In [1]:
# # Install LangChain and PyPDF if not already installed
# !pip install langchain pypdf

# Import PyPDFLoader
from langchain_community.document_loaders import PyPDFLoader

# Path to your PDF file
file_path = "data/365_Data_Science_Courses.pdf"

# Create loader instance
loader = PyPDFLoader(file_path)

# Load the PDF
pages_pdf = loader.load()

# Check the length
print("Number of documents (pages) in pages_pdf:", len(pages_pdf))


Number of documents (pages) in pages_pdf: 3


In [2]:
from langchain.text_splitter import MarkdownHeaderTextSplitter

# Step 1: Combine all PDF page contents into a single string
pages_string = ""
for page in pages_pdf:
    pages_string += page.page_content + "\n"

# Step 2: Define headers for splitting
headers = [
    ("#", "Course Title"),
    ("##", "Lecture Title")
]

# Step 3: Create MarkdownHeaderTextSplitter instance
md_splitter = MarkdownHeaderTextSplitter(headers_to_split_on=headers)

# Step 4: Apply the split_text() method
pages_md_split = md_splitter.split_text(pages_string)

# Step 5: Print the length
print("Length of pages_md_split:", len(pages_md_split))

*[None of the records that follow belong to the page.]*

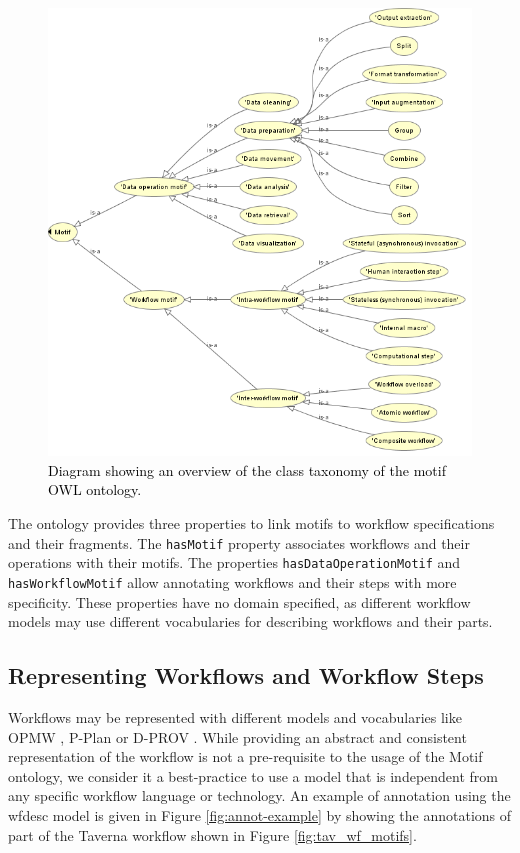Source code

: \begin{figure}[t!]
\centering
\includegraphics[scale=0.60]{Figures/ontology.png}
\caption{\textcolor{black}{Diagram showing an overview of the class taxonomy of the motif OWL ontology.}}
\label{fig:ontology}
\end{figure}  

The ontology provides three properties to link motifs to workflow specifications and their fragments. The {\tt  hasMotif} property associates workflows and their operations with their motifs. The properties {\tt  hasDataOperationMotif} and {\tt  hasWorkflowMotif} allow annotating workflows and their steps with more specificity. These properties have no domain specified, as different workflow models may use different vocabularies for describing workflows and their parts. 

\subsection{Representing Workflows and Workflow Steps}
Workflows may be represented with different models and vocabularies like OPMW \cite{garijo_gil_2011}, P-Plan  \cite{garijo-gil-lisc12} or D-PROV \cite{Missier2013a}. While providing an abstract and consistent representation of the workflow is not a pre-requisite to the usage of the Motif ontology, we consider it a best-practice to use a model that is independent from any specific workflow language or technology. An example of annotation using the wfdesc model is given in Figure \ref{fig:annot-example} by showing the annotations of part of the Taverna workflow shown in Figure \ref{fig:tav_wf_motifs}. 

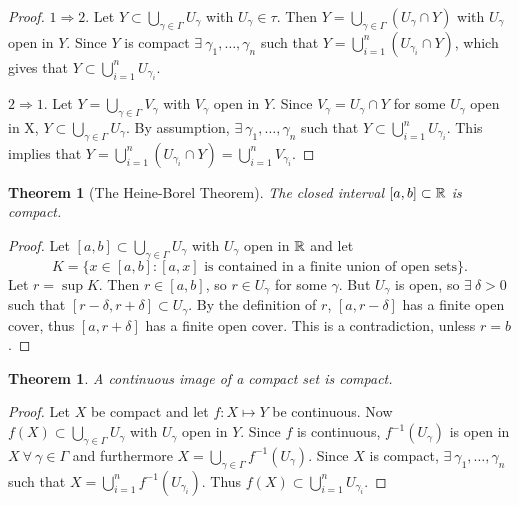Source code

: \documentclass{notes}
\theoremstyle{plain}
\newtheorem{theorem}[proposition]{Theorem}
\begin{document}
\begin{proof}
$1 \Rightarrow 2$.  Let $Y \subset \bigcup_{\gamma \in \Gamma} U_\gamma$ with
$U_\gamma \in \tau$.  Then $Y = \bigcup_{\gamma \in \Gamma} (U_\gamma \cap Y)$
with $U_\gamma$ open in $Y$.  Since $Y$ is compact $\exists\ \gamma_1, \dots
, \gamma_n$ such that $Y = \bigcup_{i=1}^n (U_{\gamma_i}\cap Y)$, which gives
that $Y \subset \bigcup_{i=1}^n U_{\gamma_i}$.

$2 \Rightarrow 1$.  Let $Y = \bigcup_{\gamma \in \Gamma} V_\gamma$ with
$V_\gamma$ open in $Y$.  Since $V_\gamma = U_\gamma \cap Y$ for some $U_\gamma$
open in X, $Y \subset \bigcup_{\gamma \in \Gamma}U_\gamma$.  By assumption,
$\exists\ \gamma_1, \dots, \gamma_n$ such that
$Y \subset \bigcup_{i=1}^{n}U_{\gamma_i}$.  This implies that
$Y = \bigcup_{i=1}^n (U_{\gamma_i}\cap Y) = \bigcup_{i=1}^n V_{\gamma_i}$.
\end{proof}

\begin{theorem}[The Heine-Borel Theorem]
The closed interval $[a,b] \subset \mathbb{R}$ is compact.
\end{theorem}

\begin{proof}
Let $[a,b] \subset \bigcup_{\gamma \in \Gamma} U_\gamma$ with $U_\gamma$ open
in $\mathbb{R}$ and let
\[
K = \{ x \in [a,b] : [a,x] \text{ is contained in a finite
union of open sets}\}.
\]
Let $r = \sup K$. Then $r \in [a,b]$, so $r \in U_\gamma$ for some $\gamma$.
But $U_\gamma$ is open, so $\exists\ \delta >0$ such that
$[r-\delta,r+\delta] \subset U_\gamma$.  By the definition of $r$,
$[a,r-\delta]$ has a finite open cover, thus $[a,r+\delta]$ has a finite
open cover.  This is a contradiction, unless $r = b$.
\end{proof}

\begin{theorem}
A continuous image of a compact set is compact.
\end{theorem}

\begin{proof}
Let $X$ be compact and let $f \colon X \mapsto Y$ be continuous.  Now
$f(X) \subset \bigcup_{\gamma \in \Gamma} U_\gamma$ with $U_\gamma$ open in
$Y$.  Since $f$ is continuous, $f^{-1}(U_\gamma)$ is open in $X\ \forall\ 
\gamma \in \Gamma$ and furthermore $X = \bigcup_{\gamma \in \Gamma} f^{-1}
(U_\gamma)$.  Since $X$ is compact, $\exists\ \gamma_1, \dots, \gamma_n$
such that $X = \bigcup_{i=1}^n f^{-1}(U_{\gamma_i})$.  Thus $f(X) \subset
\bigcup_{i=1}^n U_{\gamma_i}$.
\end{proof}
\end{document}
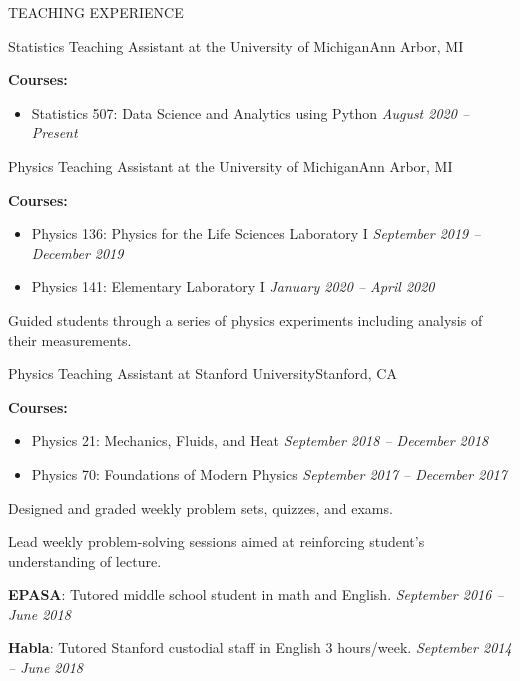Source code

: \documentclass{resume} %
\begin{document}
\begin{rSection}{TEACHING EXPERIENCE} 
%
\begin{rSubsection}{Statistics Teaching Assistant at the University of Michigan}{Ann Arbor, MI}{}{}
\item \textbf{Courses:}
%
    \begin{itemize}[itemsep=-0.4em]
        \vspace*{-0.5em}
        \item Statistics 507: Data Science and Analytics using Python \hfill \textit{August 2020 -- Present}
    \end{itemize}
%
\end{rSubsection} 
%
\begin{rSubsection}{Physics Teaching Assistant at the University of Michigan}{Ann Arbor, MI}{}{}
\item \textbf{Courses:}
%
    \begin{itemize}[itemsep=-0.4em]
        \vspace*{-0.5em}
        \item Physics 136: Physics for the Life Sciences Laboratory I \hfill \textit{September 2019 -- December 2019}
        \item Physics 141: Elementary Laboratory I \hfill \textit{January 2020 -- April 2020}
    \end{itemize}
%
\item Guided students through a series of physics experiments including analysis of their measurements.
\end{rSubsection} 
%
\begin{rSubsection}{Physics Teaching Assistant at Stanford University}{Stanford, CA}{}{}
\item \textbf{Courses:}
%
    \begin{itemize}[itemsep=-0.5em]
        \vspace*{-0.5em}
        \item Physics 21: Mechanics, Fluids, and Heat \hfill \textit{September 2018 -- December 2018}
        \item Physics 70: Foundations of Modern Physics \hfill \textit{September 2017 -- December 2017}
    \end{itemize}
%
\item Designed and graded weekly problem sets, quizzes, and exams. 
\item Lead weekly problem-solving sessions aimed at reinforcing student's understanding of lecture. 
%
\end{rSubsection} 
%
\textbf{EPASA}: Tutored middle school student in math and English. \hfill {\em September 2016 -- June 2018}

\vspace*{-.15cm}
\textbf{Habla}: Tutored Stanford custodial staff in English 3 hours/week. \hfill {\em September 2014 -- June 2018}
\end{rSection}
\end{document}
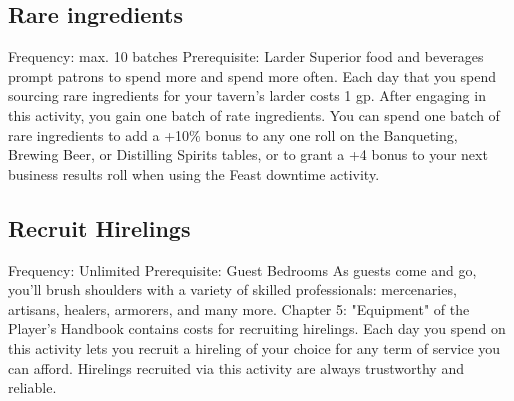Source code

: \documentclass[10pt,a4paper,twoside,twocolumn,openany,bg=print,nodeprecatedcode]{dndbook}
\begin{document}
\subsection{Rare ingredients}
Frequency: max. 10 batches Prerequisite: Larder
Superior food and beverages prompt patrons to spend more and spend more often. Each day that you spend sourcing rare ingredients for your tavern's larder costs 1 gp. After engaging in this activity, you gain one batch of rate ingredients.
You can spend one batch of rare ingredients to add a +10\% bonus to any one roll on the Banqueting, Brewing Beer, or Distilling Spirits tables, or to grant a +4 bonus to your next business results roll when using the Feast downtime activity.
\subsection{Recruit Hirelings}
Frequency: Unlimited Prerequisite: Guest Bedrooms
As guests come and go, you'll brush shoulders with a variety of skilled professionals: mercenaries, artisans, healers, armorers, and many more. Chapter 5: "Equipment" of the Player's Handbook contains costs for recruiting hirelings. Each day you spend on this activity lets you recruit a hireling of your choice for any term of service you can afford. Hirelings recruited via this activity are always trustworthy and reliable.
\end{document}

Length of pages_md_split: 4


In [3]:
from langchain.text_splitter import CharacterTextSplitter

# Create the CharacterTextSplitter
char_splitter = CharacterTextSplitter(
    separator=". ",      # ensures we split on sentence boundaries
    chunk_size=400,      # max length per chunk
    chunk_overlap=0,     # no characters repeated across chunks
)

# Apply split_documents on pages_md_split
pages_char_split = char_splitter.split_documents(pages_md_split)

# Print length of resulting list
print("Length of pages_char_split:", len(pages_char_split))


Length of pages_char_split: 17


In [None]:
# installs (if needed)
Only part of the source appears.